Darksidenight, I could easily continue, but I think that I have made my point! I have, if anything, left out an awful lot! I do hope that this all too brief parallel history of a hypothetical Soviet America illustrates why I can’t take any excuses for socialists (who covered up for and attempted to justified Marxist brutality) or Communists–whatever their malignant strain–whether Lovestoneites, Trotskyites, Stalinists, Bakuninists, Maoists, Schachtmanites, or any other damned virus–doesn’t impress me at all!

Don’t let me hear any more nonsense of my supposed ignorance of history, American or otherwise! I KNOW all about leftist involvement with feminism, civil rights, environment, trade union activism and advocacy! In the light of the all-too-brief horror described above, I just don’t give a damn! The worst outrages of American capitalism are absolute utopia, compared to lives of workers and peasants under communism! Left wing idealists, if they had the tiniest bit of humanity in those years, would have had a very full plate protesting the barbarity, tyranny and misery inflicted on countless millions of innocent people during the last century, in Russia, and later Eastern europe and China!

David K. Meller
David K. Meller
13 years ago

PS- I’m sorry for misspelling your internet moniker. I know it is ‘darksidecat’.

CassandraSays
CassandraSays
13 years ago

Wait, when did Meller stop shrieking about evil modern women and start writing fascist fanfiction?
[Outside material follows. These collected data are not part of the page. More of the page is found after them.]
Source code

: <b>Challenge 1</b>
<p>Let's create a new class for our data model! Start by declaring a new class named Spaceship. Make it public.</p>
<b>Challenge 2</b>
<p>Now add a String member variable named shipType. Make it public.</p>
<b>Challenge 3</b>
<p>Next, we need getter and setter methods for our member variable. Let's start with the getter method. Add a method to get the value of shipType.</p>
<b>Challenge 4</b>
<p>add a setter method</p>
PosterformerlyknownasElizabeth

I never thought there could be a worse version of It Can’t Happen Here but I was proven wrong.

Ugh…

darksidecat
13 years ago

whistle why you point out the obvious fails at history http://en.wikipedia.org/wiki/Japanese_American_internment

Also, Meller is a Hitler supporter. Even excluding the rest of his nazi-esque crap, we can be certain of this because he, like Hitler, supports capitalism. Why do you love Hitler so much, Meller? He had a holocaust that killed millions and started massive wars that killed even more.

Shora
13 years ago

I am NO admirer of Joe McCarthy. or of ANY politician! What I was doing, which manboobzers would all see if you had any sense of humor, was updating his quip about how he recognised communists (“…if it looks like a duck…”)and applying it to feminists.
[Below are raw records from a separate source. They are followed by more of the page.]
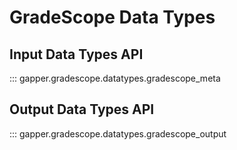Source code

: # GradeScope Data Types

## Input Data Types API
::: gapper.gradescope.datatypes.gradescope_meta

## Output Data Types API
::: gapper.gradescope.datatypes.gradescope_output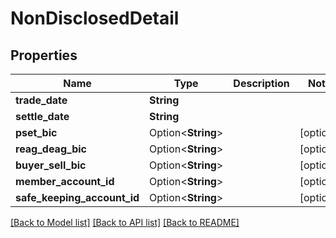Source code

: # NonDisclosedDetail

## Properties

Name | Type | Description | Notes
------------ | ------------- | ------------- | -------------
**trade_date** | **String** |  | 
**settle_date** | **String** |  | 
**pset_bic** | Option<**String**> |  | [optional]
**reag_deag_bic** | Option<**String**> |  | [optional]
**buyer_sell_bic** | Option<**String**> |  | [optional]
**member_account_id** | Option<**String**> |  | [optional]
**safe_keeping_account_id** | Option<**String**> |  | [optional]

[[Back to Model list]](../README.md#documentation-for-models) [[Back to API list]](../README.md#documentation-for-api-endpoints) [[Back to README]](../README.md)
Yea, but you said this in reply for someone quite correctly pointing out that not all women are feminists. It takes a pilgrimage to Amazonia for tutelage with Harpy Shrikes (the highest in the order of Feminazi Priestesses) in Man Hating and being a Shrew. It’s only after a woman goes through the final rite of watching a man get casterated and then laughing about it that they are truely shed of their soft and fluffy was and can truthfully call themselves a Feminist.

Otherwise, well, they just don’ quack like a duck!